The latest research from KPMG revealed that many companies are becoming desperate as they struggle to get the right people on board.

The majority are candid enough to admit that the shortfall exists because the skills needed to combat the cyber threat are different to those required for conventional IT security. 

In particular 60 per cent are worried about finding cyber experts who can effectively communicate with the business vital to ensuring that cyber threat is well understood by corporate leaders outside the IT department.

And while 60 per cent claim to have a strategy to deal with any skills gaps, it is clear that there is a short supply of people with all the relevant skills. 57 per cent agree it has become more difficult to retain staff in specialised cyber skills in the past two years. The same number say the churn rate is higher in cyber than for IT skills and 52 per cent agree there is aggressive headhunting in this field.

Furthermore, the skills gap is forcing many companies to consider turning to “poachers turned game-keepers” to keep up to speed. Over a half of respondents say they would consider using a hacker to bring inside information to their security teams. And 52 per cent would consider recruiting an expert even if they had a previous criminal record.

Serena Gonsalves-Fersch, head of KPMG’s Cyber Security Academy, said: The increasing awareness of the cyber threat means the majority of UK companies are clear on their strategy for dealing with any skills gaps. However, they wouldn’t hire pickpockets to be security guards, so the fact that companies are considering former hackers as recruits clearly shows how desperate they are to stay ahead of the game. With such an unwise choice on the menu, it’s encouraging to see other options on the table.
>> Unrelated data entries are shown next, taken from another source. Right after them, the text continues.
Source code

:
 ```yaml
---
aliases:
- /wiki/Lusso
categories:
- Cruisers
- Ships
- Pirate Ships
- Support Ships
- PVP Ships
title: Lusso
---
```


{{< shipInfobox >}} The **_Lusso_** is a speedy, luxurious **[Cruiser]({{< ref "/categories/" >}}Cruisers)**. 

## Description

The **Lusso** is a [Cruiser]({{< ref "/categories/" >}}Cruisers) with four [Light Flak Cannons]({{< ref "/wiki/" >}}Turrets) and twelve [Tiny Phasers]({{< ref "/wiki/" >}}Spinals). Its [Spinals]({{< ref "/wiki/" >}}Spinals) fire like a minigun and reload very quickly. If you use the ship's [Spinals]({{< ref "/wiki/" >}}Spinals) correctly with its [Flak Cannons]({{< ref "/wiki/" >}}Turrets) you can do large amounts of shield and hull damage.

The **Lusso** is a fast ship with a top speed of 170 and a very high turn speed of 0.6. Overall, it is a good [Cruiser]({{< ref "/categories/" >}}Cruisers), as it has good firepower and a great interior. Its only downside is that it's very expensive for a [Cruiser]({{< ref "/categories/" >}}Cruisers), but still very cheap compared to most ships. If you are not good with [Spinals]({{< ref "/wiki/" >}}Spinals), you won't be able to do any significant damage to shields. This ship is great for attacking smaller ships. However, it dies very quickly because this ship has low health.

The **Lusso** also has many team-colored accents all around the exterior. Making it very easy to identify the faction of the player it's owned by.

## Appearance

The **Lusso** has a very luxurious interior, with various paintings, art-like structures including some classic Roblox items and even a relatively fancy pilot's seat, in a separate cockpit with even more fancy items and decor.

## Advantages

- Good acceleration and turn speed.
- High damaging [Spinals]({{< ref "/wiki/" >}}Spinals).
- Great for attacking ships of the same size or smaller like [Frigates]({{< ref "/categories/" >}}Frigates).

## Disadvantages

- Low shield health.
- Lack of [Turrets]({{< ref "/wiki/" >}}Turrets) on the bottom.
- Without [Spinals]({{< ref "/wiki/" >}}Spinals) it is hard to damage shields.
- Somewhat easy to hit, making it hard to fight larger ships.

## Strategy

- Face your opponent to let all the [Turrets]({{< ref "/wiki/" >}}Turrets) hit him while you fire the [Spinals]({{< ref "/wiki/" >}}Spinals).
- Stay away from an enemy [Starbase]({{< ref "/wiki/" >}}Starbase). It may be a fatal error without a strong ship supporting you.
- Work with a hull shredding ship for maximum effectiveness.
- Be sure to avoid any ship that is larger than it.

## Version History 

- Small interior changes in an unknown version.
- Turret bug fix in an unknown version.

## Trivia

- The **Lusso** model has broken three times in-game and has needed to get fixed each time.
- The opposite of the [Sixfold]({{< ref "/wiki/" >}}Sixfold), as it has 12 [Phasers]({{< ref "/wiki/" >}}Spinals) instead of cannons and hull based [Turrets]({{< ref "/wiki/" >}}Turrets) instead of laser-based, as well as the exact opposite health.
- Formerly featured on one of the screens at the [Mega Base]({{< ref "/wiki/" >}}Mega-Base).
Rather than relying on hackers to share their secrets, or throwing money at off the shelf programmes that quickly become out of date, UK companies need to take stock of their cyber defence capabilities and act on the gaps that are specific to their own security needs. It is important to have the technical expertise, but it is just as important to translate that into the business environment in a language the senior management can understand and respond to.